• [What is being asked] Starting at the top of the records, output every line through the one that contains "this endpoint. |", keeping each exactly as it appears.

=== Entries provided ===

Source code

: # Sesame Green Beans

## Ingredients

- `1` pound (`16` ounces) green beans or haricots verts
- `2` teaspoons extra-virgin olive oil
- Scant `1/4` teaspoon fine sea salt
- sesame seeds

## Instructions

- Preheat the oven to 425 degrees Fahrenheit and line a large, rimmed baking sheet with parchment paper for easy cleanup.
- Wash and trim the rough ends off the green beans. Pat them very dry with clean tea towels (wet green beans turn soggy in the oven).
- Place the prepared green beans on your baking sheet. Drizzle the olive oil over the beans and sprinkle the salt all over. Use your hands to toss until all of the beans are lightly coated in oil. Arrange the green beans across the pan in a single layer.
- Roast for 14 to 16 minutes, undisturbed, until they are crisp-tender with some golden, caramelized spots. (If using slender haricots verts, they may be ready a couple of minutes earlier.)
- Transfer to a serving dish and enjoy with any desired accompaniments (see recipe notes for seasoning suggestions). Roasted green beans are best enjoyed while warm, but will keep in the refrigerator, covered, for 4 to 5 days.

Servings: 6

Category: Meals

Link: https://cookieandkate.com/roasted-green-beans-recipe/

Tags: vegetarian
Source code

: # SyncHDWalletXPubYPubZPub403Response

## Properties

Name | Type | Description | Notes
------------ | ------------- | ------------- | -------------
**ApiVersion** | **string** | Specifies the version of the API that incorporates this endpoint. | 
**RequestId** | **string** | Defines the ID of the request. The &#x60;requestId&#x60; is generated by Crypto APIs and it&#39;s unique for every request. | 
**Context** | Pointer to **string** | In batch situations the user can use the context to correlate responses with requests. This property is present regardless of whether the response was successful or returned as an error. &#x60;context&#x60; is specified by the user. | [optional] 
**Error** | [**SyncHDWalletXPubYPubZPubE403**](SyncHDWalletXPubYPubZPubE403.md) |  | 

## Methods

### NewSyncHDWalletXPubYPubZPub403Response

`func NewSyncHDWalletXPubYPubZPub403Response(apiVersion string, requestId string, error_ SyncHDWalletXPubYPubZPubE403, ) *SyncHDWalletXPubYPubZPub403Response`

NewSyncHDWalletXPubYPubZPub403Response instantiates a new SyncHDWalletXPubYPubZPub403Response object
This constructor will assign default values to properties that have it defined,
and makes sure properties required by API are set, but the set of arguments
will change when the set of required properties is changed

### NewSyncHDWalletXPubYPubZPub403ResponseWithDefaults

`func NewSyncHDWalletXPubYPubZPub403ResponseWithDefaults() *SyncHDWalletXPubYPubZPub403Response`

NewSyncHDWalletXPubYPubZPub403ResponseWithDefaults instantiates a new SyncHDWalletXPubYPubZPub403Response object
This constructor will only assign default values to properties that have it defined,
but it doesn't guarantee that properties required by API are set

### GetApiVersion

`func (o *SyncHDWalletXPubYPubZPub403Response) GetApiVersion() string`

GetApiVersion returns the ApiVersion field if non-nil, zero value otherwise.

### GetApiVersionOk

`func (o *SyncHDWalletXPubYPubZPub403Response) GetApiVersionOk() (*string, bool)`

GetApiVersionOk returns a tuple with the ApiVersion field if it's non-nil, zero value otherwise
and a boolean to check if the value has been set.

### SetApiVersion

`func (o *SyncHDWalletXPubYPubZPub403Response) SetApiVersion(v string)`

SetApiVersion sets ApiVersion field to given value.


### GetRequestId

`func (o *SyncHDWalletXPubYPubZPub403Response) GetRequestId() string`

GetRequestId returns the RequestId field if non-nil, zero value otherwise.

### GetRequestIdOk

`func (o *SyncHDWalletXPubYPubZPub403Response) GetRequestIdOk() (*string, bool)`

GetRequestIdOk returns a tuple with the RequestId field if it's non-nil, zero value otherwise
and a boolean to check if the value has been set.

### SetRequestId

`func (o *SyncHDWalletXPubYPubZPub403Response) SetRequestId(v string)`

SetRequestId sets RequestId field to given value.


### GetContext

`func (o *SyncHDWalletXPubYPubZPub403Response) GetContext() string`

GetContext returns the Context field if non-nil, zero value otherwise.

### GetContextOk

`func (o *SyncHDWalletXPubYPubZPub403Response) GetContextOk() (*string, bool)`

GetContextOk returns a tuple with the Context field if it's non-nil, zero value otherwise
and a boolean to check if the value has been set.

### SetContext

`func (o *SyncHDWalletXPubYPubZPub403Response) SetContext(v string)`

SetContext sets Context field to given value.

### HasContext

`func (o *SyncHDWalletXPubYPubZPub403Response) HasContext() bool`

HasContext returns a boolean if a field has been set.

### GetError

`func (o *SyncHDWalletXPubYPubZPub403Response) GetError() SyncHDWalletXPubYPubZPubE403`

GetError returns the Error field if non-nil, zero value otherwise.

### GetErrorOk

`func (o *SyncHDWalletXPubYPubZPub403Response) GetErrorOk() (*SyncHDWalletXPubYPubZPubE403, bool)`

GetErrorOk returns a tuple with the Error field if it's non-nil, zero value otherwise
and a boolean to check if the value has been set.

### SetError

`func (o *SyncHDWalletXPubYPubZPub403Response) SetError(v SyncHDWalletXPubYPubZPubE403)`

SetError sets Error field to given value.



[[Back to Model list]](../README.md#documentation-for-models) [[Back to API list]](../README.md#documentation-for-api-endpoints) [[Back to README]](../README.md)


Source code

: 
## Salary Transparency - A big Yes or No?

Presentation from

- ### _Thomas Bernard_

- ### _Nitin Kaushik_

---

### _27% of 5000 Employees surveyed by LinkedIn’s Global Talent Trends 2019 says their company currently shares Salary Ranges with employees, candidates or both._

===

• [Completed task]
Source code

: # Sesame Green Beans

## Ingredients

- `1` pound (`16` ounces) green beans or haricots verts
- `2` teaspoons extra-virgin olive oil
- Scant `1/4` teaspoon fine sea salt
- sesame seeds

## Instructions

- Preheat the oven to 425 degrees Fahrenheit and line a large, rimmed baking sheet with parchment paper for easy cleanup.
- Wash and trim the rough ends off the green beans. Pat them very dry with clean tea towels (wet green beans turn soggy in the oven).
- Place the prepared green beans on your baking sheet. Drizzle the olive oil over the beans and sprinkle the salt all over. Use your hands to toss until all of the beans are lightly coated in oil. Arrange the green beans across the pan in a single layer.
- Roast for 14 to 16 minutes, undisturbed, until they are crisp-tender with some golden, caramelized spots. (If using slender haricots verts, they may be ready a couple of minutes earlier.)
- Transfer to a serving dish and enjoy with any desired accompaniments (see recipe notes for seasoning suggestions). Roasted green beans are best enjoyed while warm, but will keep in the refrigerator, covered, for 4 to 5 days.

Servings: 6

Category: Meals

Link: https://cookieandkate.com/roasted-green-beans-recipe/

Tags: vegetarian
Source code

: # SyncHDWalletXPubYPubZPub403Response

## Properties

Name | Type | Description | Notes
------------ | ------------- | ------------- | -------------
**ApiVersion** | **string** | Specifies the version of the API that incorporates this endpoint. | 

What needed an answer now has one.